163 Ark. 170 | Ark. | 1924

Hart, J.,

(after stating the facts). The established rule in this State is that, where both parties request a peremptory instruction and do nothing more, they thereby assume the facts to be undisputed and, in effect, submit to the trial court the determination of the inference proper'to be drawn from them.

The circuit court’s decision, as evidenced by its instruction to the jury, that it render a verdict for the defendant, was a finding of fact, which concluded both parties .as effectually as if the same fact had been 'found by the jury. St. L. S. W. Ry. Co. v. Mulkey, 100 Ark. 71; St. L. I. M. & S. R. Co. v. Ingram, 118 Ark. 377; Watkins v. Louisiana State Life Ins. Co., 151 Ark. 596; and National Benevolent Society v. Barker, 155 Ark. 506. Therefore the finding of fact by the trial court must stand if the record discloses substantial evidence to support it.

It is true that the note, by its terms, is payable in money, and this recital cannot be contradicted by parol evidence. It is equally well settled, however, that the holder of a promissory note may agree with the maker for a means or method of discharging the obligation in a manner different from that set out in the note, and, when such agreement, made between the parties, is shown to have been fully executed, it presents a good defense to an action on the note while it is in the hands of the parties, or their assignees with notice. Certain v. Smith (Ind.), 101 N. E. 319; Nolle v. Gates, 20 Tex. 315; Noble v. Edes, 51 Me. 34; and Cary v. Bancroft (Mass.), 14 Pick. 315, 25 Am. Dec. 393.

In the last mentioned'case the court said that an agreement between the maker and the payee of a note, that it shall be set-off against a note due the maker from the payee, so far as the smaller will pay the larger, is executory, and does not, pro tanto, extinguish either note. The reason is that it is like an agreement not to sue, executory -and collateral, not affecting the terms of the note until executed. Such agreement, however, does operate as a payment, under these authorities, when it has been executed.

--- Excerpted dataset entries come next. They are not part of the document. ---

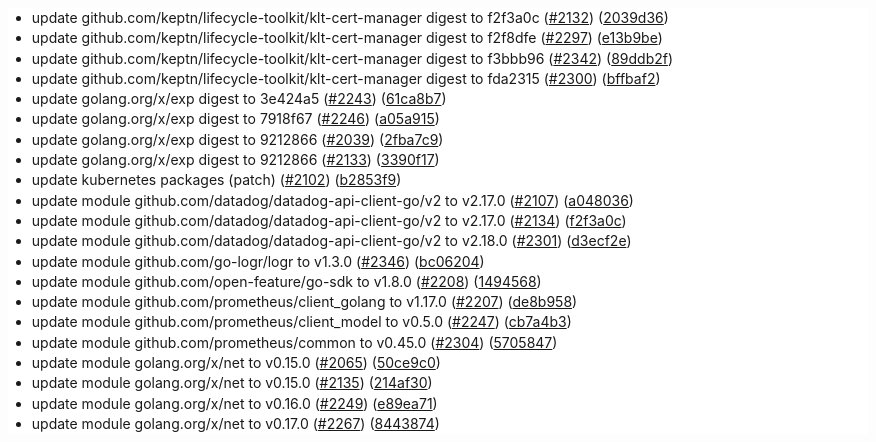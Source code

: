 * update github.com/keptn/lifecycle-toolkit/klt-cert-manager digest to f2f3a0c ([#2132](https://github.com/keptn/lifecycle-toolkit/issues/2132)) ([2039d36](https://github.com/keptn/lifecycle-toolkit/commit/2039d36f427e22bfe692fade207319747ee15083))
* update github.com/keptn/lifecycle-toolkit/klt-cert-manager digest to f2f8dfe ([#2297](https://github.com/keptn/lifecycle-toolkit/issues/2297)) ([e13b9be](https://github.com/keptn/lifecycle-toolkit/commit/e13b9be3217fdd5bf3a646dd3d6ba49438cbb9e6))
* update github.com/keptn/lifecycle-toolkit/klt-cert-manager digest to f3bbb96 ([#2342](https://github.com/keptn/lifecycle-toolkit/issues/2342)) ([89ddb2f](https://github.com/keptn/lifecycle-toolkit/commit/89ddb2f427561bbc41ea2e4b762ac3a14aab3bc5))
* update github.com/keptn/lifecycle-toolkit/klt-cert-manager digest to fda2315 ([#2300](https://github.com/keptn/lifecycle-toolkit/issues/2300)) ([bffbaf2](https://github.com/keptn/lifecycle-toolkit/commit/bffbaf2edf4710e085db1ee956b3ccc1b6599275))
* update golang.org/x/exp digest to 3e424a5 ([#2243](https://github.com/keptn/lifecycle-toolkit/issues/2243)) ([61ca8b7](https://github.com/keptn/lifecycle-toolkit/commit/61ca8b7167e39a8f69f283c13bf026716017a0ee))
* update golang.org/x/exp digest to 7918f67 ([#2246](https://github.com/keptn/lifecycle-toolkit/issues/2246)) ([a05a915](https://github.com/keptn/lifecycle-toolkit/commit/a05a91504f165fe326aac5c36862dd0c84ae18fe))
* update golang.org/x/exp digest to 9212866 ([#2039](https://github.com/keptn/lifecycle-toolkit/issues/2039)) ([2fba7c9](https://github.com/keptn/lifecycle-toolkit/commit/2fba7c94ff0fa6aa14facc7dc22b1a7558a88a18))
* update golang.org/x/exp digest to 9212866 ([#2133](https://github.com/keptn/lifecycle-toolkit/issues/2133)) ([3390f17](https://github.com/keptn/lifecycle-toolkit/commit/3390f17ed901979cced46c3d05183cc21716099a))
* update kubernetes packages (patch) ([#2102](https://github.com/keptn/lifecycle-toolkit/issues/2102)) ([b2853f9](https://github.com/keptn/lifecycle-toolkit/commit/b2853f9ecdfb4b7b81d0b88cf782b82c9958c5cb))
* update module github.com/datadog/datadog-api-client-go/v2 to v2.17.0 ([#2107](https://github.com/keptn/lifecycle-toolkit/issues/2107)) ([a048036](https://github.com/keptn/lifecycle-toolkit/commit/a04803625526b48b1492f344a5641a1603ae3d4d))
* update module github.com/datadog/datadog-api-client-go/v2 to v2.17.0 ([#2134](https://github.com/keptn/lifecycle-toolkit/issues/2134)) ([f2f3a0c](https://github.com/keptn/lifecycle-toolkit/commit/f2f3a0c1e09c7d44c3e0be2c6fb6e4907aa9583f))
* update module github.com/datadog/datadog-api-client-go/v2 to v2.18.0 ([#2301](https://github.com/keptn/lifecycle-toolkit/issues/2301)) ([d3ecf2e](https://github.com/keptn/lifecycle-toolkit/commit/d3ecf2eb09921b9d6ec9461767ea15a04b68a8c5))
* update module github.com/go-logr/logr to v1.3.0 ([#2346](https://github.com/keptn/lifecycle-toolkit/issues/2346)) ([bc06204](https://github.com/keptn/lifecycle-toolkit/commit/bc06204b97c765d0f5664fd66f441af86f21e191))
* update module github.com/open-feature/go-sdk to v1.8.0 ([#2208](https://github.com/keptn/lifecycle-toolkit/issues/2208)) ([1494568](https://github.com/keptn/lifecycle-toolkit/commit/14945687c5cc0fc864cd2b1ac67c423fdde77312))
* update module github.com/prometheus/client_golang to v1.17.0 ([#2207](https://github.com/keptn/lifecycle-toolkit/issues/2207)) ([de8b958](https://github.com/keptn/lifecycle-toolkit/commit/de8b9587cb95b1ee9c2be7a66320d284491102d9))
* update module github.com/prometheus/client_model to v0.5.0 ([#2247](https://github.com/keptn/lifecycle-toolkit/issues/2247)) ([cb7a4b3](https://github.com/keptn/lifecycle-toolkit/commit/cb7a4b3f20d1137062bf960b741f23ccf3a07915))
* update module github.com/prometheus/common to v0.45.0 ([#2304](https://github.com/keptn/lifecycle-toolkit/issues/2304)) ([5705847](https://github.com/keptn/lifecycle-toolkit/commit/5705847860120adc4bcfd9677ccc19a9788ad3e4))
* update module golang.org/x/net to v0.15.0 ([#2065](https://github.com/keptn/lifecycle-toolkit/issues/2065)) ([50ce9c0](https://github.com/keptn/lifecycle-toolkit/commit/50ce9c09914f505ffaf33eee41564afa65661215))
* update module golang.org/x/net to v0.15.0 ([#2135](https://github.com/keptn/lifecycle-toolkit/issues/2135)) ([214af30](https://github.com/keptn/lifecycle-toolkit/commit/214af301ae7180fb94050ca50a9e6d090301fa98))
* update module golang.org/x/net to v0.16.0 ([#2249](https://github.com/keptn/lifecycle-toolkit/issues/2249)) ([e89ea71](https://github.com/keptn/lifecycle-toolkit/commit/e89ea71bc1a2d69828179c64ffe3c34ce359dd94))
* update module golang.org/x/net to v0.17.0 ([#2267](https://github.com/keptn/lifecycle-toolkit/issues/2267)) ([8443874](https://github.com/keptn/lifecycle-toolkit/commit/8443874254cda9e5f4c662cab1a3e5e3b3277435))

It results from the principles of law decided in these cases that the agreement testified to by Wooten was in all respects a perfectly legitimate transaction, and, when carried into execution, the payments by Wooten to the Southern Trust Company for Vinson extinguished the debt he owed to Wooten.

It Avill be remembered that Wooten testified that he paid to the Southern Trust Company for Vinson $42.20 more than the total amount, principal and interest, due by him on the note he had given to Baldy Vinson in settlement of their partnership affairs. Wooten also testified that he did not owe Vinson any other amount of money, and did not owe Mrs. Baldy Vinson 'anything, except that he executed the note sued on to her, at the request of J. R. Vinson, as a substitution or a renewal of a note for a similar amount which he had given to Baldy Vinson for the amount due him in settlement of their partnership affairs.

The testimony of Wooten in this respect was competent. It did not in any wise tend to vary or contradict the terms of the note itself. His testimony only explained the transaction, and showed the circumstances under which the note was given. It is always competent to show the consideration or lack of consideration of a note by oral testimony.

But it is insisted that there is no competent testimony tending to show that J. R. Vinson acted for Mrs. Baldy Vinson in taking the note payable to her in lieu of the note which he had executed to Baldy Vinson. The fact of his agency in the matter is fairly inferable. Wooten testified fully as to the circumstances which caused him to execute the note. J. R. Vinson was a brother of Baldy Vinson, and also the president of the Southern Trust Company. The fact.that Mrs. Vinson received the note from him, and demanded payment from Wooten, shows at least that she ratified his agency in the premises. If she did not ratify the act of J. R. Vinson in taking this note in renewal or substitution of the note given by Wooten to Baldy Vinson, then the note sued on is without consideration, and that fact alone would be sufficient to defeat a recovery herein by the ' plaintiff.

The result of our views is that the judgment of the circuit court was correct, and should be affirmed.